Discharge is, for debtors, probably the climax of the bankruptcy process, given that it is the point at which the debtor is cleared of debts as a result of following the requirements of the bankruptcy process. Discharge is what allows debtors to be free from collection actions by creditors and to move on with their lives.
Unfortunately, discharge is not always the end of collection efforts. In some cases, debtors don’t honor the bankruptcy process and continue to attempt to collect on debts that have been discharged. When this happens, there are options for relief.
A federal bankruptcy court ruled earlier this month that a group of secured creditors including Wells Fargo was required to pay significant damages to a Chapter 7 debtor for failing to abide by a discharge order. The debtors–a couple who filed bankruptcy together–had apparently been harassed by the creditors for years, facing an illegal foreclosure action and receiving numerous collection letters concerning debt which was discharged in the bankruptcy case.

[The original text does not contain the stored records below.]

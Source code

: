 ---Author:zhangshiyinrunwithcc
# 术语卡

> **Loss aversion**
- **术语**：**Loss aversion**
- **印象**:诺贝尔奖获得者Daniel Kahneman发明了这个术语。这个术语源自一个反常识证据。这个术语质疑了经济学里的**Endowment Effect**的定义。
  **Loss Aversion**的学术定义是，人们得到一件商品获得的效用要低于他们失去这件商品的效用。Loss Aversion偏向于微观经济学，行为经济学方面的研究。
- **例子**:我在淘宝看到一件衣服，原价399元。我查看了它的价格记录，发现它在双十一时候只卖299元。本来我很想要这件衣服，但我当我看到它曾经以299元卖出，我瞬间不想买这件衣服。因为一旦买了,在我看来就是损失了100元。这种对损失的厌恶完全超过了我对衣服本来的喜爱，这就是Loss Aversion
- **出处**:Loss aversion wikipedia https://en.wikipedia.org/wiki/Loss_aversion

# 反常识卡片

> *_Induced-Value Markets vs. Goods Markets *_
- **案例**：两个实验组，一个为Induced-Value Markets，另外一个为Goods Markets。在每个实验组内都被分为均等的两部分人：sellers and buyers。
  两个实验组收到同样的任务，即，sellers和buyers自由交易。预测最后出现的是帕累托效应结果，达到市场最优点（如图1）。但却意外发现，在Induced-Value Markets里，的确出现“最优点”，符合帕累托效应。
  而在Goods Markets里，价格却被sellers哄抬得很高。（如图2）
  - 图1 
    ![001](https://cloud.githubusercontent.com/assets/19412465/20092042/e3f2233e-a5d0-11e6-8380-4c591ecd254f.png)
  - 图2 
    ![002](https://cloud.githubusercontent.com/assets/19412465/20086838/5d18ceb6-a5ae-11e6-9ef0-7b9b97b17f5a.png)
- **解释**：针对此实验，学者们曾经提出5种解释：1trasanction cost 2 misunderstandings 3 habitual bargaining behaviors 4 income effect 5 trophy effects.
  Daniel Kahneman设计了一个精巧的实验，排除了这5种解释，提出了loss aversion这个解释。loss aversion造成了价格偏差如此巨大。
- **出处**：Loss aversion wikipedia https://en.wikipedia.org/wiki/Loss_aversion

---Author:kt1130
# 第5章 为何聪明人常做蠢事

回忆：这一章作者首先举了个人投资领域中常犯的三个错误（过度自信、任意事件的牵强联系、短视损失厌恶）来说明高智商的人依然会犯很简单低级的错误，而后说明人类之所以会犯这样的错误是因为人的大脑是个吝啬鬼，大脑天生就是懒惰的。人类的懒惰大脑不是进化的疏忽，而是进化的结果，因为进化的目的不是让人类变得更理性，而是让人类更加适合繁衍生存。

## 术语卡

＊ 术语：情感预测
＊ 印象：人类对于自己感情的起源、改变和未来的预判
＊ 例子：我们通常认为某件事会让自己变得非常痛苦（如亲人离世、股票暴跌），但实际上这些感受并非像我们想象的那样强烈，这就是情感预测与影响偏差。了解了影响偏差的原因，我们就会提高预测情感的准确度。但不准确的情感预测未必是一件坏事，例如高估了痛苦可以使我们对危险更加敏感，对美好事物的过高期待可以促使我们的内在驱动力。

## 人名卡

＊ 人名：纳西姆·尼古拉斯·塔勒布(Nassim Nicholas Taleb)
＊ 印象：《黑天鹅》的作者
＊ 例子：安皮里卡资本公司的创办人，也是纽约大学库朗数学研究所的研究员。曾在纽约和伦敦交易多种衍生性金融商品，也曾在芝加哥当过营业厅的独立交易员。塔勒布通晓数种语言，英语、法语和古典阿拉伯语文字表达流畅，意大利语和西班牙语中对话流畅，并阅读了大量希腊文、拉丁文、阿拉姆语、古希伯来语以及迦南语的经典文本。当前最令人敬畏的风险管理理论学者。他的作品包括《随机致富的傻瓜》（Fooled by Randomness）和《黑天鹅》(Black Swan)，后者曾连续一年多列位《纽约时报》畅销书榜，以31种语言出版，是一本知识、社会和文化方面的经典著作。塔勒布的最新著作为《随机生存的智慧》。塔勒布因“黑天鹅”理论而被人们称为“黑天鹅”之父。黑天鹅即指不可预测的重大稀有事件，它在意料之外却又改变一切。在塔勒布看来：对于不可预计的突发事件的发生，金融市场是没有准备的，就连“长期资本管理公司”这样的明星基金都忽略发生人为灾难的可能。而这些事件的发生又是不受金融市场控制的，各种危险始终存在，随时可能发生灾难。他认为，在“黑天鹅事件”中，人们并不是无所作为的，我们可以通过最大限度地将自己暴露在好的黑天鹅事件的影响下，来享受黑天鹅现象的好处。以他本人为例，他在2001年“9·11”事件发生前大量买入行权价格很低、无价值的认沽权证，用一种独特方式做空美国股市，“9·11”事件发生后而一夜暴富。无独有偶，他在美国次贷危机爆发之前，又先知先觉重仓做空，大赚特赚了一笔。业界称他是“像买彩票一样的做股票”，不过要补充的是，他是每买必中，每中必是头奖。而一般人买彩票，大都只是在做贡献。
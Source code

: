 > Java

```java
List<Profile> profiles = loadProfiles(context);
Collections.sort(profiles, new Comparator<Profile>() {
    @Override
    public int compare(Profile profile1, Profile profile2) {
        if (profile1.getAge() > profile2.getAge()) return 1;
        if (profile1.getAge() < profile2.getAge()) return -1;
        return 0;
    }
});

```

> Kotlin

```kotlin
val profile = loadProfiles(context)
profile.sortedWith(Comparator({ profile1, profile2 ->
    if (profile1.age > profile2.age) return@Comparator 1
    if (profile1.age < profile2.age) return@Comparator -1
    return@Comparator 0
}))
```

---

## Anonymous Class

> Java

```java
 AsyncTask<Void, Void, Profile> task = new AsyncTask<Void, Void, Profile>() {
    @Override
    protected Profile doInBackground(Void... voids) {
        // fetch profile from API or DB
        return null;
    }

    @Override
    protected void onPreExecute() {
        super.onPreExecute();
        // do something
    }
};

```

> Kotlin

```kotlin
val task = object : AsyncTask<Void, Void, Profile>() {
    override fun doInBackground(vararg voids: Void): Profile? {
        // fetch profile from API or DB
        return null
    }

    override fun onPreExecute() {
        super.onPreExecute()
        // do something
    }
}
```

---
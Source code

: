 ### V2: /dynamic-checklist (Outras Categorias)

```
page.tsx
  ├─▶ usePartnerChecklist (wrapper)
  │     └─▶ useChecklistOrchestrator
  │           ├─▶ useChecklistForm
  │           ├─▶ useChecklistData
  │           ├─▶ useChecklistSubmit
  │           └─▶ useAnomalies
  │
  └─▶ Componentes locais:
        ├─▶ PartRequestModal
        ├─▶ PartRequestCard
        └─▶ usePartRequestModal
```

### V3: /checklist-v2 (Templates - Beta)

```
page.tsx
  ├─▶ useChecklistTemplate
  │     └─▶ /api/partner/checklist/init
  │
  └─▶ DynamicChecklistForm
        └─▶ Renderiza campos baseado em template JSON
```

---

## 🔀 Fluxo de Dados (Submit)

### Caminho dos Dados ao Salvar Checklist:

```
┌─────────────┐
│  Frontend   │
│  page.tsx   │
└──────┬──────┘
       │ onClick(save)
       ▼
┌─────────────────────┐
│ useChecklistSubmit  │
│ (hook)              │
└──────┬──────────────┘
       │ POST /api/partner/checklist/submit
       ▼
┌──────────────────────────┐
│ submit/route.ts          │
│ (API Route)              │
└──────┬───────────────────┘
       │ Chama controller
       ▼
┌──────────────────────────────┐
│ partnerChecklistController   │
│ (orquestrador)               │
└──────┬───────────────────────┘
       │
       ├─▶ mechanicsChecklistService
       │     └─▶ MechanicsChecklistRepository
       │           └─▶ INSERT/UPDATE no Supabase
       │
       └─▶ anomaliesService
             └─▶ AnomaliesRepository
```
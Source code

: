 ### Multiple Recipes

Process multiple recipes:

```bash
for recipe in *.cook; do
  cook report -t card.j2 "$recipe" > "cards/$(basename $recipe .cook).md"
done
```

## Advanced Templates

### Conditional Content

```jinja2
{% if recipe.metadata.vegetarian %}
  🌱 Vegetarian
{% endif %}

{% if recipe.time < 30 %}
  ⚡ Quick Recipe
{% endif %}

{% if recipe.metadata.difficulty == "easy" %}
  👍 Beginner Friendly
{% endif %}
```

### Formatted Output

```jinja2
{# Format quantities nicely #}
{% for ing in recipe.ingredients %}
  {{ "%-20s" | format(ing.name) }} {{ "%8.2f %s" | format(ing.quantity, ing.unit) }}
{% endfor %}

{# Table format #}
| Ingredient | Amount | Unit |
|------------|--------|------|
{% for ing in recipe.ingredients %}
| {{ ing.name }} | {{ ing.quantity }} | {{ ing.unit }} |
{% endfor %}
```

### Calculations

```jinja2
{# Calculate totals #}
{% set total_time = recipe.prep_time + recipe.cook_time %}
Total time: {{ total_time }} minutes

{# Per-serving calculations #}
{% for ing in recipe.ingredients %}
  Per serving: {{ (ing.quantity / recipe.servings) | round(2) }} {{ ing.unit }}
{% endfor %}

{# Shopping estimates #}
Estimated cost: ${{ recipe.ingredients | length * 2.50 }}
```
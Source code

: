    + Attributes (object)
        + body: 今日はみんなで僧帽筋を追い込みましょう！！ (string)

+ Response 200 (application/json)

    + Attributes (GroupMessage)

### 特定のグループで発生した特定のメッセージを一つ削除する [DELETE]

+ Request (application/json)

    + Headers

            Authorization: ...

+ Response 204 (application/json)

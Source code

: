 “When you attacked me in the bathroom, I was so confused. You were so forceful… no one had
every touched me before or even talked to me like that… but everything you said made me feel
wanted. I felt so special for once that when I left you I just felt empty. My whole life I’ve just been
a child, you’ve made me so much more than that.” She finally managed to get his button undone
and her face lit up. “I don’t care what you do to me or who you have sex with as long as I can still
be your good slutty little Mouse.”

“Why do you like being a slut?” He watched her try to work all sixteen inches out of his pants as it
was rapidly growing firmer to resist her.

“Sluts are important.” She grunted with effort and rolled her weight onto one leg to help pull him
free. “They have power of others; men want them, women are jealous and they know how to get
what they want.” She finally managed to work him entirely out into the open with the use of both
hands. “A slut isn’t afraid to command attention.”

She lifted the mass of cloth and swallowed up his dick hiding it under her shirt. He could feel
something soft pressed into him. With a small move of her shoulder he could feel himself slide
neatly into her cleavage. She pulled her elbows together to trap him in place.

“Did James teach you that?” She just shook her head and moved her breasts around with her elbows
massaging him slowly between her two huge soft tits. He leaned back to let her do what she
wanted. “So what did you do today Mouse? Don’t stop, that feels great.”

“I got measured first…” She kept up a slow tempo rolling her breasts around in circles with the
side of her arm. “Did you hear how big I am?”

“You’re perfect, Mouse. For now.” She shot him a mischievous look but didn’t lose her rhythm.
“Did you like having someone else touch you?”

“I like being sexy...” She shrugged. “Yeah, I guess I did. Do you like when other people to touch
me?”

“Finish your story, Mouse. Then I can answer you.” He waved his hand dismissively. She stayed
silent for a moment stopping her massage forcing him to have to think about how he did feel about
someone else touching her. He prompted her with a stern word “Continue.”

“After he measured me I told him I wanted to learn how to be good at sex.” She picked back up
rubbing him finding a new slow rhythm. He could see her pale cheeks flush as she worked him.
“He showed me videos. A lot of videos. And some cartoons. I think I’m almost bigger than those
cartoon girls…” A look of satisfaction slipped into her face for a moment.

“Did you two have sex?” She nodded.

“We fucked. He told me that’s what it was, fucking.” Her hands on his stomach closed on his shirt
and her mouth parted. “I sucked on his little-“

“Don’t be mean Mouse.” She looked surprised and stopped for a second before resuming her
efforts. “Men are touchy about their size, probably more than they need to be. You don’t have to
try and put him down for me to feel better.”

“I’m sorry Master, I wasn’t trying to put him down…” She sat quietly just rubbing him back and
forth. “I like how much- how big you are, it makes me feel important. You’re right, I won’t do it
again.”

Wells Fargo, for its part, was behind the illegal foreclosure action, which was filed six years after the close of the case. The foreclosure was supposed to be aimed at mortgaged property, but instead targeted a portion of non-mortgaged property. The bank had apparently made a mistake in its records, but failed to respond to the debtors’ attempts to correct the errors and at least 15 different letters providing notice of bankruptcy and discharge.
The case is unfortunate, but at least the debtor was able to be compensated. When an individual continues to be harassed by creditors for discharged debts, it is important to understand the options for relief. Working with an experienced attorney helps ensure one’s legal rights are protected.